Ihm sei vom Bauaufsichtsamt gesagt worden, er müsse die Wohnung bis Ende Januar verlassen, sonst drohe ein Zwangsgeld von 1000 Euro und mehr. Eine weitere Mieterin äußerte ihr Unverständnis, „dass wir mit Zwangsmaßnahmen belegt werden sollen für etwas, worauf wir keinen Einfluss haben“. Warum trete die Behörde nicht an die Eigentümerin oder die Hausverwaltung heran?
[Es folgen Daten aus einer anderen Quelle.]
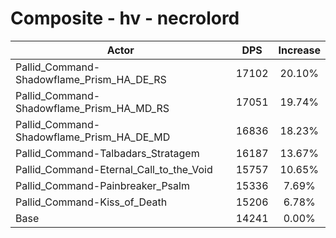 # Composite - hv - necrolord
| Actor | DPS | Increase |
|---|:---:|:---:|
|Pallid_Command-Shadowflame_Prism_HA_DE_RS|17102|20.10%|
|Pallid_Command-Shadowflame_Prism_HA_MD_RS|17051|19.74%|
|Pallid_Command-Shadowflame_Prism_HA_DE_MD|16836|18.23%|
|Pallid_Command-Talbadars_Stratagem|16187|13.67%|
|Pallid_Command-Eternal_Call_to_the_Void|15757|10.65%|
|Pallid_Command-Painbreaker_Psalm|15336|7.69%|
|Pallid_Command-Kiss_of_Death|15206|6.78%|
|Base|14241|0.00%|
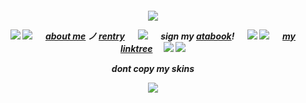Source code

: 
<h5 align="center"

![](https://64.media.tumblr.com/59a1685fefa418742e122e7151e1f8be/eca92ab0579348fb-52/s400x600/66a24306054a672c9478046b3a864ab07aab1354.gifv)

![](https://64.media.tumblr.com/05d5c2d5eb6764f9d0f80a073ff20a91/6f093685f418e90f-79/s75x75_c1/779b8816bd972f92d7155eb6dd6cbaf883b7ad6a.gifv) ![](https://64.media.tumblr.com/8639f5bc2957e28f6abedfe34f330e18/89665c58cb65b024-9e/s75x75_c1/769d52c4b2ec20d21cc2c7e8324c7ac948b39b18.gifv) 　 [about me](https://en.pronouns.page/@6zerb) ノ [rentry](https://rentry.co/6zerb) 　 ![](https://64.media.tumblr.com/893934975999c310e1c33adbaefe1aa9/a05248f2410d1c2f-19/s75x75_c1/5d17f95c4a865b983401d36ef0b1f8b06a593ff8.gifv) 　 sign my [atabook](https://6zerb.atabook.org)! 　 ![](https://64.media.tumblr.com/7b3e73b614d77b60c9bb651cfd2eabb2/a05248f2410d1c2f-f8/s75x75_c1/7b61892a6237cb3c8030bac23f94790052997b13.gifv) ![](https://64.media.tumblr.com/8f44fb30008583975ddfa462aea4980e/46aa0f91c599f5b5-3b/s75x75_c1/1c16dee97e7ee238bb8ac7f16d481ff396482eea.gifv) 　 [my linktree](https://linktr.ee/6zerb) 　![](https://64.media.tumblr.com/981f73c64b3b3b1375263fde662c5bdf/6f093685f418e90f-97/s75x75_c1/e5c28d00691d6c362a9aa7830c05061fcf2ab429.gifv) ![](https://64.media.tumblr.com/20e3f88f51f9e4fc89c14736d2ccce87/6f093685f418e90f-d7/s75x75_c1/1d1e52516f9b0e081b28359a4d2979a62654b2fa.gifv)

dont copy my skins

![](https://64.media.tumblr.com/4e151af78d3041134101e63139529829/a05248f2410d1c2f-af/s100x200/436db7b739fa48d672419b99f257d6e40d1a5e6c.gifv)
Ein Vertreter des Bauaufsichtsamts beruhigte die Gemüter. Niemand habe eine Ordnungsverfügung erhalten, und falsch sei der Eindruck, „dass morgen ein Rollkommando kommt“. Im Jahr 2020 brach in dem Haus, das einer 94-jährigen Frau gehört, ein Brand aus. In der Folge stellte die Feuerwehr Mängel am Brandschutz fest und verständigte das Bauaufsichtsamt. Dieses nahm nach Angaben der Stadt zwei Ortsbesichtigungen vor, kam in Kontakt mit der Hausverwalterin.

Auslöser sind Brandschutzmängel

Sie veranlasste im Herbst 2020, dass am Hinterhaus ein Gerüst als provisorischer zweiter Rettungsweg aufgestellt wurde; im Vorderhaus besteht kein Problem, weil die Fenster, an die Leitern angesetzt werden können, die Flucht ermöglichen. Der Stadt zufolge erklärte die Verwalterin, man sei bereits auf der Suche nach einem Architekten. Im Januar 2022 habe er den Auftrag bekommen, sich zu kümmern, sagt Martin Wendling vom Büro Wendling Architektur.
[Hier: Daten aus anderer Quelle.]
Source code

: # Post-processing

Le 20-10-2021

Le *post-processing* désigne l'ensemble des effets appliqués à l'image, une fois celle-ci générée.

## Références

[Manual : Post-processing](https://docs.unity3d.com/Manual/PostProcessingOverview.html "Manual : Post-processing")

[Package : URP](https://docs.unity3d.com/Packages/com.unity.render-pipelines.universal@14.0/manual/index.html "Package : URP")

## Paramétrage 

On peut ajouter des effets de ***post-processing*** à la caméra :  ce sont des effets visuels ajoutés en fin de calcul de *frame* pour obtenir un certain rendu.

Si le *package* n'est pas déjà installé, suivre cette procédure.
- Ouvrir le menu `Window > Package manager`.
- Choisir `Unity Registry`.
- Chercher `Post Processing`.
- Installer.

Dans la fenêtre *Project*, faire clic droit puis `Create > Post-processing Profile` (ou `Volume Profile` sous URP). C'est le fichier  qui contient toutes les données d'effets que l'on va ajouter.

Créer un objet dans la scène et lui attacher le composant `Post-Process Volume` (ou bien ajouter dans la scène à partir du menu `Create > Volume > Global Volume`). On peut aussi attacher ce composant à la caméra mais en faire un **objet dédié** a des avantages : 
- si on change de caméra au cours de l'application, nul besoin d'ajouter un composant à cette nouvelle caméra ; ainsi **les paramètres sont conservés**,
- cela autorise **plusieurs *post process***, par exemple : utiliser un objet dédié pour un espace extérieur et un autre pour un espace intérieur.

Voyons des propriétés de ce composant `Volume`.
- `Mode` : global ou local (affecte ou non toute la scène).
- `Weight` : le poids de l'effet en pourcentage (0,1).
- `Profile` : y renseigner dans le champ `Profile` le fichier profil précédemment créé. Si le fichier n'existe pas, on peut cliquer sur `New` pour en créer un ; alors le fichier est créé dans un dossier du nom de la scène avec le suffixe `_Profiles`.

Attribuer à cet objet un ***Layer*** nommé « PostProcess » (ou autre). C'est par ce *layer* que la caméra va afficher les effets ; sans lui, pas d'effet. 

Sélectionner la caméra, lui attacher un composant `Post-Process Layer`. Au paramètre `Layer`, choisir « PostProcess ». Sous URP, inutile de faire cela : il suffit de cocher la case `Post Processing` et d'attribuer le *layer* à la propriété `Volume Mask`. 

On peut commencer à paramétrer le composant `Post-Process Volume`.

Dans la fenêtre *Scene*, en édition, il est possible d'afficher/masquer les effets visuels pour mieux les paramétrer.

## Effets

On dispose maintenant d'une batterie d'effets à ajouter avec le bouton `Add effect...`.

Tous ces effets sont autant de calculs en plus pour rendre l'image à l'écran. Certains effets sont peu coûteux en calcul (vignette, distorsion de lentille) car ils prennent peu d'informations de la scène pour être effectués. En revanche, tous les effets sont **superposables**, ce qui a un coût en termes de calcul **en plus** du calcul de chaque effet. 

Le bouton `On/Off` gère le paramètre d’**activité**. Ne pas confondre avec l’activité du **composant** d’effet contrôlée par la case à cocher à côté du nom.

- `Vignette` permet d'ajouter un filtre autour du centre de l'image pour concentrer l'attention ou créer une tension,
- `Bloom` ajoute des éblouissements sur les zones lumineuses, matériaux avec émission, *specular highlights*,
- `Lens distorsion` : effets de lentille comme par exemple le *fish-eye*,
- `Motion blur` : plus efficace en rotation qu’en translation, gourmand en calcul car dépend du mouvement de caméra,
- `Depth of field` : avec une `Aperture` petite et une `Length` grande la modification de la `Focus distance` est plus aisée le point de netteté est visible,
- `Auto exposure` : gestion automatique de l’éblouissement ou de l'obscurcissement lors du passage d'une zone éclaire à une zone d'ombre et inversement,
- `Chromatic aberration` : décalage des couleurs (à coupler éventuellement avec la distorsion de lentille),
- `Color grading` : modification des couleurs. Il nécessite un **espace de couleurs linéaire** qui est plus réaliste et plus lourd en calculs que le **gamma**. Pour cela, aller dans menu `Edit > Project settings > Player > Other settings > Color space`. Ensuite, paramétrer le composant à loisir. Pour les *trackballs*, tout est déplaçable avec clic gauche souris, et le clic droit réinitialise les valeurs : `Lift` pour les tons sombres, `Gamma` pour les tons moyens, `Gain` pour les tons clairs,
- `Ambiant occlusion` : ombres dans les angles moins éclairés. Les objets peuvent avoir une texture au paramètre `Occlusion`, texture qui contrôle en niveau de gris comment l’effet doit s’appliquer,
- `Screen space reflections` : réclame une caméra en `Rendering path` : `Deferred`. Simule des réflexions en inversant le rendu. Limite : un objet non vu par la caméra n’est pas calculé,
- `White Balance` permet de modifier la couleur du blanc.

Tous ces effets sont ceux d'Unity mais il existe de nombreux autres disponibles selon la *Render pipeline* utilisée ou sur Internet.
Während Planung und Umsetzung des Brandschutzes an einen Experten delegiert sind, übernimmt Wendling die Arbeiten, die sich daraus ergeben, dass das Haus so, wie es vermietet wird, nicht genehmigt ist; zur Vorbereitung gehört etwa, das Aufmaß aufzunehmen und die Statik zu überprüfen. Um die Wende vom 19. zum 20. Jahrhundert in repräsentativer Lage erbaut, habe es anfangs nur eine Wohnung pro Etage gehabt, erklärt der Architekt. Später seien die Wohnungen in kleinere Einheiten aufgeteilt worden.
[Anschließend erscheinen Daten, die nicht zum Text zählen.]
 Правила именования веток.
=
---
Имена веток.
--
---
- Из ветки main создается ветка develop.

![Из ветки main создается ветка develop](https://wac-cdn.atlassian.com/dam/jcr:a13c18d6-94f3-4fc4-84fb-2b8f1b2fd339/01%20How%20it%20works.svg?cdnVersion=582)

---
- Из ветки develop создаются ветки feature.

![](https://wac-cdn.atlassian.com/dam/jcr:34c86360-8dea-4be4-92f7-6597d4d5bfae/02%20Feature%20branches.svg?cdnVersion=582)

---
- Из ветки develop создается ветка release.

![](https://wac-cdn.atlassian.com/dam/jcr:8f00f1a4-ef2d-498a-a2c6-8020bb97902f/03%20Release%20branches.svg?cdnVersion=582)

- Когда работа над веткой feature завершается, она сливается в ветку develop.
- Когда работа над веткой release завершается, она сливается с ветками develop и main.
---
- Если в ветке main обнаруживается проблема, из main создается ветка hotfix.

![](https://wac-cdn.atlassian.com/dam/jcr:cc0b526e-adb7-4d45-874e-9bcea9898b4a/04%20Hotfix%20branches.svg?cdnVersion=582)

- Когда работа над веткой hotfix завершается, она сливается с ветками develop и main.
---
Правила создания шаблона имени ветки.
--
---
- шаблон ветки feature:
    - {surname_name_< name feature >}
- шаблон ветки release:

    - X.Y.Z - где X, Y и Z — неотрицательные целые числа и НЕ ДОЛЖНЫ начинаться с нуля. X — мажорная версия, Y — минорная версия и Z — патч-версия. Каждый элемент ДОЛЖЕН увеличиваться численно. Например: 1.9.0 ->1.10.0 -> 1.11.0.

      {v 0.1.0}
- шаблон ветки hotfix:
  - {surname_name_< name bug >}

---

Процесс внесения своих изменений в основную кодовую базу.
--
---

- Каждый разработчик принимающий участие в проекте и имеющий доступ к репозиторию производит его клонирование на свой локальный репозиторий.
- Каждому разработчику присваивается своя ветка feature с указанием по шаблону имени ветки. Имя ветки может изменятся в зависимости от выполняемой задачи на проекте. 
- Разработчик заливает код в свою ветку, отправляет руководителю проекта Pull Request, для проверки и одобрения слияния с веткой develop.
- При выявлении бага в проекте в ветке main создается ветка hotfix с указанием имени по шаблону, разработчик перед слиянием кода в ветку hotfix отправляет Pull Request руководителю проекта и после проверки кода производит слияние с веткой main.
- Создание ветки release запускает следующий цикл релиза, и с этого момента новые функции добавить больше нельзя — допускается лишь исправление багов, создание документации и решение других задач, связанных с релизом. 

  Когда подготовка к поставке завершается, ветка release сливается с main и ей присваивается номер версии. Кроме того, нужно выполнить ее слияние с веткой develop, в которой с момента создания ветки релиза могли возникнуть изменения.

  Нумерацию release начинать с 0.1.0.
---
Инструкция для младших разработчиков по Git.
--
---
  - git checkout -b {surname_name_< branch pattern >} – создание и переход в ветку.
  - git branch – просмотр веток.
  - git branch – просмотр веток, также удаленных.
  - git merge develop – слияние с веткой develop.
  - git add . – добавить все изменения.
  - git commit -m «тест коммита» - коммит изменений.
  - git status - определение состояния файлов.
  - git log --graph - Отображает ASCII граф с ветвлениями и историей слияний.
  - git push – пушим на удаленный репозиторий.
Wendling will im Laufe des Februars einen nachträglichen Bauantrag stellen. Wird er genehmigt, können die Arbeiten beginnen. Anschließend müssen Sachverständige für Schall- und Brandschutz das Ergebnis abnehmen. Die Chance der Bewohnerinnen und Bewohner, in dem Haus dauerhaft wohnen bleiben zu können, hänge „allein davon ab, ob die Eigentümerschaft einen Bauantrag stellt und daraus eine Baugenehmigung folgt“, teilt die Stadt mit.

Bezirksvertreter fordern Verbleib der Mieter und Gewerbstreibenden

Wendling versteht nicht, warum Verfahren eingeleitet wurden, obwohl er der Bauaufsicht im November 2022 angekündigt habe, er werde einen Bauantrag stellen. Von einer Mitarbeiterin habe er zu hören bekommen, man sei intern gehalten, die Verfahren weiterzubetreiben. Nach Auskunft der Stadt richten sich in Fällen illegaler Nutzung die Verfahren „nach reinem Ordnungsrecht“ gegen die „unmittelbaren Nutzer“.

Und landesrechtlich habe die Bauaufsichtsbehörde die „Pflichtaufgabe“, illegale Nutzungen zu unterbinden. „Insofern kann die Führung der Ordnungsverfahren gegen die Mieter und Mieterinnen nicht unterlassen werden.“ Wendling hofft auf die Kulanz der Stadt. Ebenso Bezirksbürgermeister Hupke.

Die Verwaltung müsse aufpassen, dass das „humane Antlitz, das die Stadt mal hatte“, nicht zum „unsozialen Gesicht“ werde. Die Bezirksvertreter fassten einstimmig den Beschluss, die Verwaltung möge alles Mögliche tun, damit weder Mieter noch Gewerbetreibende aus dem Haus ausziehen müssen.